4. If You Must Argue… Do it Right
Happy couples have ground rules when it comes to arguments. Unless you’re versed on the delicacies of debate, many people allow their emotions to get the best of them, saying and doing things that could do more damage than good. A few rules to live by are to start and end every argument on a positive note; listen; respect your partner; stay on topic; ask questions; compromise; and use the word “I” rather than “you” to avoid putting your partner on the defensive.
5. Two Year Rule
Studies have shown that the majority of couples (approximately 86 percent) who choose to stay together and work through their differences emerge in happier, more fulfilling relationships. It has even been suggested (by author Mike McManus) that over half of divorces could be curbed by giving couples the opportunity to cool down and work things out over the course of up to two years. McManus theorizes that one of the greatest faults to divorce is that they’re just too easy to get. All that’s needed is one partner to make a hasty decision, and a marriage can be dissolved in a matter of weeks under “no fault.”
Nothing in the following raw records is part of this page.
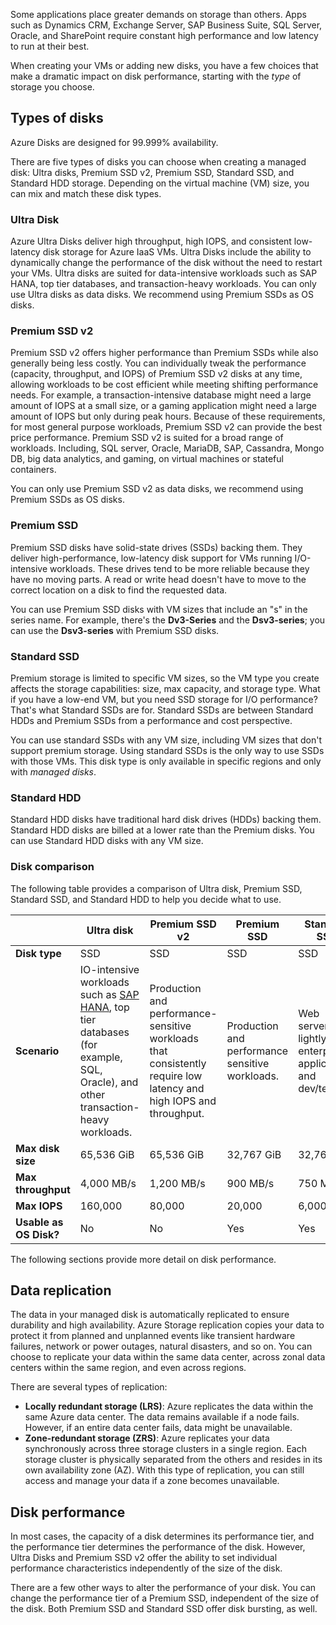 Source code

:Some applications place greater demands on storage than others. Apps such as Dynamics CRM, Exchange Server, SAP Business Suite, SQL Server, Oracle, and SharePoint require constant high performance and low latency to run at their best.

When creating your VMs or adding new disks, you have a few choices that make a dramatic impact on disk performance, starting with the *type* of storage you choose.

## Types of disks 

Azure Disks are designed for 99.999% availability. 

There are five types of disks you can choose when creating a managed disk: Ultra disks, Premium SSD v2,  Premium SSD, Standard SSD, and Standard HDD storage. Depending on the virtual machine (VM) size, you can mix and match these disk types.

### Ultra Disk

Azure Ultra Disks deliver high throughput, high IOPS, and consistent low-latency disk storage for Azure IaaS VMs. Ultra Disks include the ability to dynamically change the performance of the disk without the need to restart your VMs. Ultra disks are suited for data-intensive workloads such as SAP HANA, top tier databases, and transaction-heavy workloads. You can only use Ultra disks as data disks. We recommend using Premium SSDs as OS disks.

### Premium SSD v2

Premium SSD v2 offers higher performance than Premium SSDs while also generally being less costly. You can individually tweak the performance (capacity, throughput, and IOPS) of Premium SSD v2 disks at any time, allowing workloads to be cost efficient while meeting shifting performance needs. For example, a transaction-intensive database might need a large amount of IOPS at a small size, or a gaming application might need a large amount of IOPS but only during peak hours. Because of these requirements, for most general purpose workloads, Premium SSD v2 can provide the best price performance. Premium SSD v2 is suited for a broad range of workloads. Including, SQL server, Oracle, MariaDB, SAP, Cassandra, Mongo DB, big data analytics, and gaming, on virtual machines or stateful containers.

You can only use Premium SSD v2 as data disks, we recommend using Premium SSDs as OS disks.

### Premium SSD

Premium SSD disks have solid-state drives (SSDs) backing them. They deliver high-performance, low-latency disk support for VMs running I/O-intensive workloads. These drives tend to be more reliable because they have no moving parts. A read or write head doesn't have to move to the correct location on a disk to find the requested data.

You can use Premium SSD disks with VM sizes that include an "s" in the series name. For example, there's the **Dv3-Series** and the **Dsv3-series**; you can use the **Dsv3-series** with Premium SSD disks.

### Standard SSD

Premium storage is limited to specific VM sizes, so the VM type you create affects the storage capabilities: size, max capacity, and storage type. What if you have a low-end VM, but you need SSD storage for I/O performance? That's what Standard SSDs are for. Standard SSDs are between Standard HDDs and Premium SSDs from a performance and cost perspective.

You can use standard SSDs with any VM size, including VM sizes that don't support premium storage. Using standard SSDs is the only way to use SSDs with those VMs. This disk type is only available in specific regions and only with *managed disks*.

### Standard HDD

Standard HDD disks have traditional hard disk drives (HDDs) backing them. Standard HDD disks are billed at a lower rate than the Premium disks. You can use Standard HDD disks with any VM size.

### Disk comparison

The following table provides a comparison of Ultra disk, Premium SSD, Standard SSD, and Standard HDD to help you decide what to use.


|         | Ultra disk | Premium SSD v2 | Premium SSD | Standard SSD | <nobr>Standard HDD</nobr> |
| ------- | ---------- | ----------- | ------------ | ------------ | ------------ |
| **Disk type** | SSD | SSD |SSD | SSD | HDD |
| **Scenario**  | IO-intensive workloads such as [SAP HANA](/azure/sap/workloads/hana-vm-operations-storage), top tier databases (for example, SQL, Oracle), and other transaction-heavy workloads. | Production and performance-sensitive workloads that consistently require low latency and high IOPS and throughput. | Production and performance sensitive workloads. | Web servers, lightly used enterprise applications and dev/test. | Backup data, noncritical, infrequent access. |
| **Max disk size** | 65,536 GiB | 65,536 GiB |32,767 GiB | 32,767 GiB | 32,767 GiB |
| **Max throughput** | 4,000 MB/s | 1,200 MB/s | 900 MB/s | 750 MB/s | 500 MB/s |
| **Max IOPS** | 160,000 | 80,000 | 20,000 | 6,000 | 2,000, 3,000* |
| **Usable as OS Disk?** | No | No | Yes | Yes | Yes |

The following sections provide more detail on disk performance.

## Data replication

The data in your managed disk is automatically replicated to ensure durability and high availability. Azure Storage replication copies your data to protect it from planned and unplanned events like transient hardware failures, network or power outages, natural disasters, and so on. You can choose to replicate your data within the same data center, across zonal data centers within the same region, and even across regions.

There are several types of replication:

- **Locally redundant storage (LRS)**: Azure replicates the data within the same Azure data center. The data remains available if a node fails. However, if an entire data center fails, data might be unavailable.
- **Zone-redundant storage (ZRS)**: Azure replicates your data synchronously across three storage clusters in a single region. Each storage cluster is physically separated from the others and resides in its own availability zone (AZ). With this type of replication, you can still access and manage your data if a zone becomes unavailable.

## Disk performance

In most cases, the capacity of a disk determines its performance tier, and the performance tier determines the performance of the disk. However, Ultra Disks and Premium SSD v2 offer the ability to set individual performance characteristics independently of the size of the disk. 

There are a few other ways to alter the performance of your disk. You can change the performance tier of a Premium SSD, independent of the size of the disk. Both Premium SSD and Standard SSD offer disk bursting, as well.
6. If You Don’t Have Time to Walk the Walk… Talk the Talk
Couples argue about sex (a lot). The stereotypical scenario is that she thinks he wants it too much, and he thinks she wants it too little. Regardless of where you stand on how much you do it, one way to satisfy both sides is to engage in vocal sex each day. This is simply sexy talk, reminding your partner of how sexy and irresistible you find them, and possibly a few promises of what you plan to do to them later in the week. The important thing is that it lets the partner know you are thinking about them. That, along with the build-up of expectation, can leave couples satisfied until the next bout of horizontal mambo.
7. Daily Weather Checks
Happy couples make time for each other in what they call “daily weather checks.” These could be anything from a short e-mail, to an hour lunch away from the office. The idea is keep up with each other, so that even when apart, you’re still connected on some level. This minimizes the scenario of one partner coming home in a solemn mood after work, and the other not knowing if it’s because something bad happened, or because they’re not excited to see them. Keeping contact throughout the day minimizes the chance of these moments putting a crutch on a perfectly good evening.